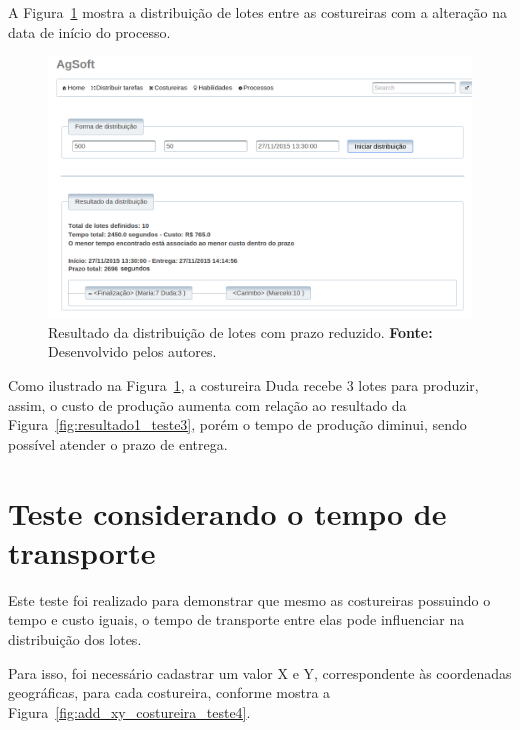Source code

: A Figura~\ref{fig:resultado2_teste3} mostra a distribuição de lotes entre as
costureiras com a alteração na data de início do processo.

\begin{figure}[h!]
	\centerline{\includegraphics[width=14.7cm]{./imagens/resultado2_teste3.png}}
	\caption[Resultado da distribuição de lotes com prazo reduzido.]
	{Resultado da distribuição de lotes com prazo reduzido. \textbf{Fonte:} Desenvolvido pelos
	autores.}
	\label{fig:resultado2_teste3}
\end{figure}

\par Como ilustrado na Figura~\ref{fig:resultado2_teste3}, a costureira Duda
recebe 3 lotes para produzir, assim, o custo de produção aumenta com relação ao 
resultado da Figura~\ref{fig:resultado1_teste3}, porém o tempo de produção
diminui, sendo possível atender o prazo de entrega.


\section{Teste considerando o tempo de transporte}

\par Este teste foi realizado para demonstrar que mesmo as costureiras possuindo
o tempo e custo iguais, o tempo de transporte entre elas pode influenciar na distribuição dos lotes.

\par Para isso, foi necessário cadastrar um valor X e Y, correspondente às
coordenadas geográficas, para cada costureira, conforme mostra a Figura~\ref{fig:add_xy_costureira_teste4}.


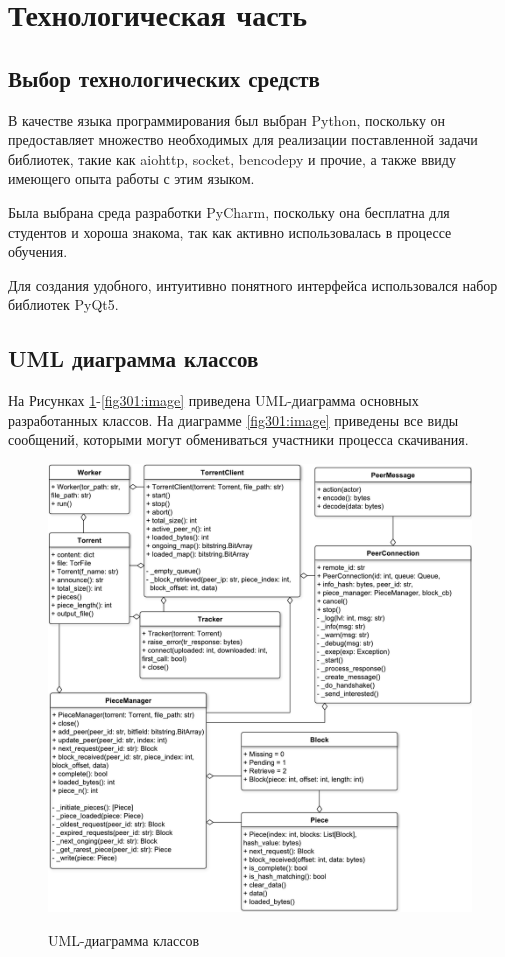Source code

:\section{Технологическая часть}

\subsection{Выбор технологических средств}
В качестве языка программирования был выбран Python, поскольку он предоставляет множество необходимых для реализации поставленной задачи библиотек, такие как aiohttp, socket, bencodepy и прочие, а также ввиду имеющего опыта работы с этим языком. 

Была выбрана среда разработки PyCharm, поскольку она бесплатна для студентов и хороша знакома, так как активно использовалась в процессе обучения.

Для создания удобного, интуитивно понятного интерфейса использовался набор библиотек PyQt5. \newline

\subsection{UML диаграмма классов}
На Рисунках \ref{fig300:image}-\ref{fig301:image} приведена UML-диаграмма основных разработанных классов. На диаграмме \ref{fig301:image} приведены все виды сообщений, которыми могут обмениваться участники процесса скачивания.

\newpage

\begin{figure}[h!]
	\begin{center}
		{\includegraphics[scale = 0.57]{img/uml.pdf}}
		\caption{UML-диаграмма классов}
		\label{fig300:image}
	\end{center}
\end{figure}

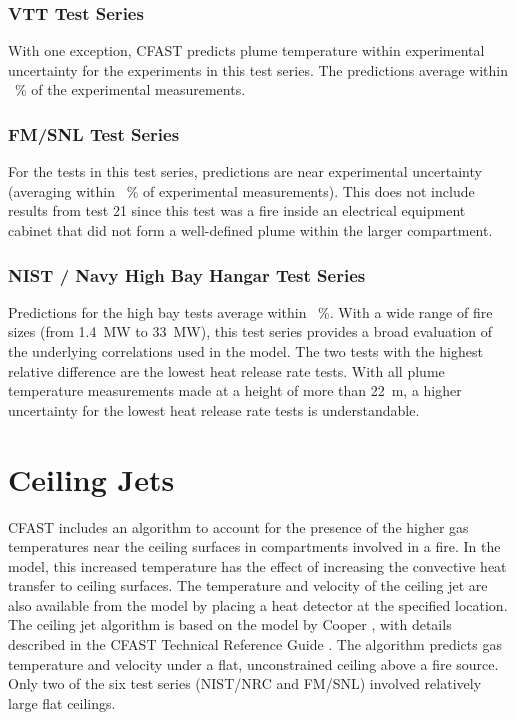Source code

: \subsubsection{VTT Test Series}

With one exception, CFAST predicts plume temperature within experimental uncertainty for the experiments in this test series. The predictions average within \Plumevtt~\% of the experimental measurements.

\subsubsection{FM/SNL Test Series}

For the tests in this test series, predictions are near experimental uncertainty (averaging within \Plumefmsnl~\% of experimental measurements). This does not include results from test 21 since this test was a fire inside an electrical equipment cabinet that did not form a well-defined plume within the larger compartment.

\subsubsection{NIST / Navy High Bay Hangar Test Series}

Predictions for the high bay tests average within \Plumehighbay~\%.  With a wide range of fire sizes (from 1.4~MW to 33~MW), this test series provides a broad evaluation of the underlying correlations used in the model.  The two tests with the highest relative difference are the lowest heat release rate tests.  With all plume temperature measurements made at a height of more than 22~m, a higher uncertainty for the lowest heat release rate tests is understandable.

\section{Ceiling Jets}

CFAST includes an algorithm to account for the presence of the higher gas temperatures near the ceiling surfaces in compartments involved in a fire.  In the model, this increased temperature has the effect of increasing the convective heat transfer to ceiling surfaces.  The temperature and velocity of the ceiling jet are also available from the model by placing a heat detector at the specified location.  The ceiling jet algorithm is based on the model by Cooper \cite{Cooper:1991}, with details described in the CFAST Technical Reference Guide \cite{CFAST_Tech_Guide_6}.  The algorithm predicts gas temperature and velocity under a flat, unconstrained ceiling above a fire source.  Only two of the six test series (NIST/NRC and FM/SNL) involved relatively large flat ceilings.  

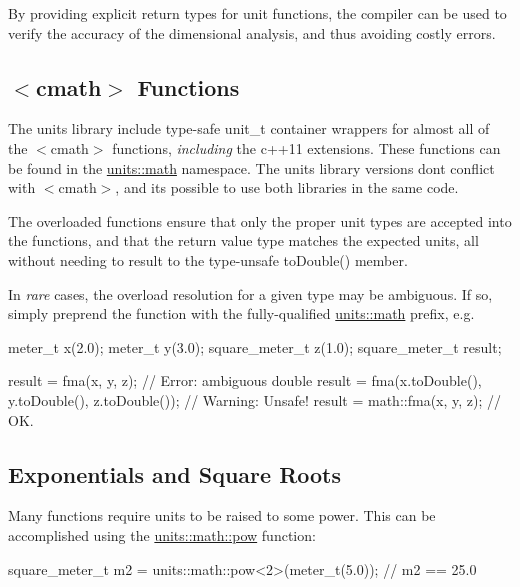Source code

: By providing explicit return types for unit functions, the compiler can be used to verify the accuracy of the dimensional analysis, and thus avoiding costly errors.

\subsection*{{\ttfamily $<$cmath$>$} Functions }

The {\ttfamily units} library include type-\/safe unit\+\_\+t container wrappers for almost all of the $<$cmath$>$ functions, {\itshape including} the c++11 extensions. These functions can be found in the {\ttfamily \hyperlink{namespaceunits_1_1math}{units\+::math}} namespace. The {\ttfamily units} library versions don\textquotesingle{}t conflict with $<$cmath$>$, and it\textquotesingle{}s possible to use both libraries in the same code.

The overloaded functions ensure that only the proper unit types are accepted into the functions, and that the return value type matches the expected units, all without needing to result to the type-\/unsafe {\ttfamily to\+Double()} member.

In {\itshape rare} cases, the overload resolution for a given type may be ambiguous. If so, simply preprend the function with the fully-\/qualified {\ttfamily \hyperlink{namespaceunits_1_1math}{units\+::math}} prefix, e.\+g. \begin{DoxyVerb}meter_t x(2.0);
meter_t y(3.0);
square_meter_t z(1.0);
square_meter_t result;

result = fma(x, y, z);                                              // Error: ambiguous
double result = fma(x.toDouble(), y.toDouble(), z.toDouble());      // Warning: Unsafe!
result = math::fma(x, y, z);                                        // OK.
\end{DoxyVerb}


\subsection*{Exponentials and Square Roots }

Many functions require units to be raised to some power. This can be accomplished using the {\ttfamily \hyperlink{namespaceunits_1_1math_adf689b7864a5c78a00628574cc8dca6b}{units\+::math\+::pow}} function\+: \begin{DoxyVerb}square_meter_t m2 = units::math::pow<2>(meter_t(5.0));  // m2 == 25.0
\end{DoxyVerb}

***

## Problem details
If an entry above contains a picture, leave that picture out and copy everything else exactly.

## Solved problem
Source code

: A Figura~\ref{fig:resultado2_teste3} mostra a distribuição de lotes entre as
costureiras com a alteração na data de início do processo.

\begin{figure}[h!]
	\centerline{\includegraphics[width=14.7cm]{./imagens/resultado2_teste3.png}}
	\caption[Resultado da distribuição de lotes com prazo reduzido.]
	{Resultado da distribuição de lotes com prazo reduzido. \textbf{Fonte:} Desenvolvido pelos
	autores.}
	\label{fig:resultado2_teste3}
\end{figure}

\par Como ilustrado na Figura~\ref{fig:resultado2_teste3}, a costureira Duda
recebe 3 lotes para produzir, assim, o custo de produção aumenta com relação ao 
resultado da Figura~\ref{fig:resultado1_teste3}, porém o tempo de produção
diminui, sendo possível atender o prazo de entrega.


\section{Teste considerando o tempo de transporte}

\par Este teste foi realizado para demonstrar que mesmo as costureiras possuindo
o tempo e custo iguais, o tempo de transporte entre elas pode influenciar na distribuição dos lotes.

\par Para isso, foi necessário cadastrar um valor X e Y, correspondente às
coordenadas geográficas, para cada costureira, conforme mostra a Figura~\ref{fig:add_xy_costureira_teste4}.


Source code

:\section{Технологическая часть}

\subsection{Выбор технологических средств}
В качестве языка программирования был выбран Python, поскольку он предоставляет множество необходимых для реализации поставленной задачи библиотек, такие как aiohttp, socket, bencodepy и прочие, а также ввиду имеющего опыта работы с этим языком. 

Была выбрана среда разработки PyCharm, поскольку она бесплатна для студентов и хороша знакома, так как активно использовалась в процессе обучения.

Для создания удобного, интуитивно понятного интерфейса использовался набор библиотек PyQt5. \newline

\subsection{UML диаграмма классов}
На Рисунках \ref{fig300:image}-\ref{fig301:image} приведена UML-диаграмма основных разработанных классов. На диаграмме \ref{fig301:image} приведены все виды сообщений, которыми могут обмениваться участники процесса скачивания.

\newpage

\begin{figure}[h!]
	\begin{center}
		{\includegraphics[scale = 0.57]{img/uml.pdf}}
		\caption{UML-диаграмма классов}
		\label{fig300:image}
	\end{center}
\end{figure}

Source code

: \subsubsection{VTT Test Series}

With one exception, CFAST predicts plume temperature within experimental uncertainty for the experiments in this test series. The predictions average within \Plumevtt~\% of the experimental measurements.

\subsubsection{FM/SNL Test Series}

For the tests in this test series, predictions are near experimental uncertainty (averaging within \Plumefmsnl~\% of experimental measurements). This does not include results from test 21 since this test was a fire inside an electrical equipment cabinet that did not form a well-defined plume within the larger compartment.

\subsubsection{NIST / Navy High Bay Hangar Test Series}

Predictions for the high bay tests average within \Plumehighbay~\%.  With a wide range of fire sizes (from 1.4~MW to 33~MW), this test series provides a broad evaluation of the underlying correlations used in the model.  The two tests with the highest relative difference are the lowest heat release rate tests.  With all plume temperature measurements made at a height of more than 22~m, a higher uncertainty for the lowest heat release rate tests is understandable.

\section{Ceiling Jets}

CFAST includes an algorithm to account for the presence of the higher gas temperatures near the ceiling surfaces in compartments involved in a fire.  In the model, this increased temperature has the effect of increasing the convective heat transfer to ceiling surfaces.  The temperature and velocity of the ceiling jet are also available from the model by placing a heat detector at the specified location.  The ceiling jet algorithm is based on the model by Cooper \cite{Cooper:1991}, with details described in the CFAST Technical Reference Guide \cite{CFAST_Tech_Guide_6}.  The algorithm predicts gas temperature and velocity under a flat, unconstrained ceiling above a fire source.  Only two of the six test series (NIST/NRC and FM/SNL) involved relatively large flat ceilings.  

Source code

: By providing explicit return types for unit functions, the compiler can be used to verify the accuracy of the dimensional analysis, and thus avoiding costly errors.

\subsection*{{\ttfamily $<$cmath$>$} Functions }

The {\ttfamily units} library include type-\/safe unit\+\_\+t container wrappers for almost all of the $<$cmath$>$ functions, {\itshape including} the c++11 extensions. These functions can be found in the {\ttfamily \hyperlink{namespaceunits_1_1math}{units\+::math}} namespace. The {\ttfamily units} library versions don\textquotesingle{}t conflict with $<$cmath$>$, and it\textquotesingle{}s possible to use both libraries in the same code.

The overloaded functions ensure that only the proper unit types are accepted into the functions, and that the return value type matches the expected units, all without needing to result to the type-\/unsafe {\ttfamily to\+Double()} member.

In {\itshape rare} cases, the overload resolution for a given type may be ambiguous. If so, simply preprend the function with the fully-\/qualified {\ttfamily \hyperlink{namespaceunits_1_1math}{units\+::math}} prefix, e.\+g. \begin{DoxyVerb}meter_t x(2.0);
meter_t y(3.0);
square_meter_t z(1.0);
square_meter_t result;

result = fma(x, y, z);                                              // Error: ambiguous
double result = fma(x.toDouble(), y.toDouble(), z.toDouble());      // Warning: Unsafe!
result = math::fma(x, y, z);                                        // OK.
\end{DoxyVerb}


\subsection*{Exponentials and Square Roots }

Many functions require units to be raised to some power. This can be accomplished using the {\ttfamily \hyperlink{namespaceunits_1_1math_adf689b7864a5c78a00628574cc8dca6b}{units\+::math\+::pow}} function\+: \begin{DoxyVerb}square_meter_t m2 = units::math::pow<2>(meter_t(5.0));  // m2 == 25.0
\end{DoxyVerb}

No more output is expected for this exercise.